Berufsbegleitende Qualifikation
Diese beiden Fachbereiche sind seit 25 Jahren die Grundpfeiler des Studienangebots der FHDW. Während sich Schulabsolventen überwiegend für ein duales Studium entscheiden, wählen Berufstätige das berufsbegleitende Studium. Egal ob als Erststudium mit Bachelor-Abschluss, als weiterführendes Studium zum Master oder, um sich auf Managementaufgaben vorzubereiten, als MBA-Programm. Eins haben alle berufsbegleitenden Studiengänge gemeinsam: Lehrveranstaltungen finden einerseits in Präsenzphasen an der FHDW oder andererseits mit Hilfe von synchronem E-Learning, bei dem der Dozent in einem virtuellen Klassenraum live eine Vorlesung hält, statt. Die Studienorganisation ist so aufgebaut, dass sich das Studium mit den betrieblichen Anforderungen gut verbinden lässt.

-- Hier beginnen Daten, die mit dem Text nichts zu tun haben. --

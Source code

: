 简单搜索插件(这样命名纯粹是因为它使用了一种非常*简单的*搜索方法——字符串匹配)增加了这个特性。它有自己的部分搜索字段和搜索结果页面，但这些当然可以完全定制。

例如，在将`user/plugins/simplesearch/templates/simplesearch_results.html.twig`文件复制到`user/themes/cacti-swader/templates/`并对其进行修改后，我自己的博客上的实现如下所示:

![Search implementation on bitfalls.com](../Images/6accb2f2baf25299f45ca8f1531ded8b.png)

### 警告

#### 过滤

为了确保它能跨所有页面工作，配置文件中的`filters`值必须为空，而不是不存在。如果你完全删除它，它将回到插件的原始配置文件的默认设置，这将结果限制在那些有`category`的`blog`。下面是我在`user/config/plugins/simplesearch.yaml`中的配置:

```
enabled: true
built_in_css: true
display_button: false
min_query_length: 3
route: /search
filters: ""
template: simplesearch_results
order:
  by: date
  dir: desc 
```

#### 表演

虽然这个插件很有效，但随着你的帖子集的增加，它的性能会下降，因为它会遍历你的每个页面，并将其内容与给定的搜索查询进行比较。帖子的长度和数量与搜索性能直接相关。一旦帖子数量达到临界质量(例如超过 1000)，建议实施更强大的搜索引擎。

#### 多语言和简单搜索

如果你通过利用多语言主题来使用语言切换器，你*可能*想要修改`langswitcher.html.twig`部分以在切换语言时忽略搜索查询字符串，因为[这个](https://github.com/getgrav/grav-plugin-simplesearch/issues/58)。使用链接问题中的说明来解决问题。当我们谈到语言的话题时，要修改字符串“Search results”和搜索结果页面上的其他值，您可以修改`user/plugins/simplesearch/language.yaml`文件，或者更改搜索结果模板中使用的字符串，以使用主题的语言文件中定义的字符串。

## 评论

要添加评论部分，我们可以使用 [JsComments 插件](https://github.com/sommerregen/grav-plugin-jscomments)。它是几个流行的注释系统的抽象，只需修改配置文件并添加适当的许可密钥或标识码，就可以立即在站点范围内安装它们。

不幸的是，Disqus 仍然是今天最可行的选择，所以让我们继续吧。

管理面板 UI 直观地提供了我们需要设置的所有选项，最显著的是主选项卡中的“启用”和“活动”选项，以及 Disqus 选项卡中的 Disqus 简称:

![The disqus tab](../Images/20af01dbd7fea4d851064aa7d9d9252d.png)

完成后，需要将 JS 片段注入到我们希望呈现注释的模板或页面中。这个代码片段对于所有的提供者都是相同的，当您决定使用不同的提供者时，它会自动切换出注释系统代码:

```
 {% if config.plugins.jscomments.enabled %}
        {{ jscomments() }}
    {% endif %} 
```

FHDW-Studienprogramm: Klare Fokussierung auf Marktanforderungen
Schon heute hat die FHDW mit den Studiengängen IT-Consulting, Software Engineering und Data Science neue Angebote in ihrem Portfolio, die den Anforderungen der zunehmenden Digitalisierung in Unternehmen entsprechen. Dabei geht es unter anderem um die Automatisierung von Geschäftsprozessen, Integration von Sensordaten in Bezug auf Industrie 4.0 und Big Data Analysen. Weitere Themen sind automatisierte Beschaffung sowie Online- und Social Media-Marketing.
„Diese Studiengänge sind unternehmensgetrieben. Das heißt, wir haben konkrete Anfragen aus der Wirtschaft erhalten, diese Themen in das Studienprogramm zu integrieren“, erläutern die Professoren Dr. Stefan Nieland und Dr. Thomas Jensen. „Letztlich sind wir als Bildungsanbieter Mittler zwischen den Interessen von Unternehmen und Studierenden. Nur wenn unser Studienangebot beiden Kundengruppen gerecht werden, können wir uns erfolgreich am Markt behaupten.“

Weitere Informationen: www.fhdw.de

KONTEXT
Die FHDW bietet Unternehmen unterschiedliche, individuelle Weiterbildungsmöglichkeiten: das Zertifikatsstudium oder passgenaue Seminare und Schulungen. Die FHDW-Zertifikatsstudien sind Weiterbildungsangebote, in denen sich Mitarbeiter speziell in einem Studienfach/Modul berufsbegleitend qualifizieren. Die Teilnehmer legen am Ende des Fachmoduls eine Prüfung ab und erhalten ein Zertifikat mit entsprechenden Credit Points (ECTS-Punkte). Diese können sogar auf ein Hochschulstudium angerechnet werden. Eine Kombination mehrerer Module ist auf Wunsch ebenfalls möglich.
Bei individuell entwickelten Seminaren und Schulungen werden Umfang und Inhalte mit dem jeweiligen Unternehmen gemeinsam festgelegt.  Die Schulungen können in der FHDW oder vor Ort im Unternehmen stattfinden. „Diese Programme sind stark an der Praxis des jeweiligen Unternehmens ausgerichtet, man könnte sagen: „Ostwestfälisches hands-on“, so die Professoren Nieland und Jensen.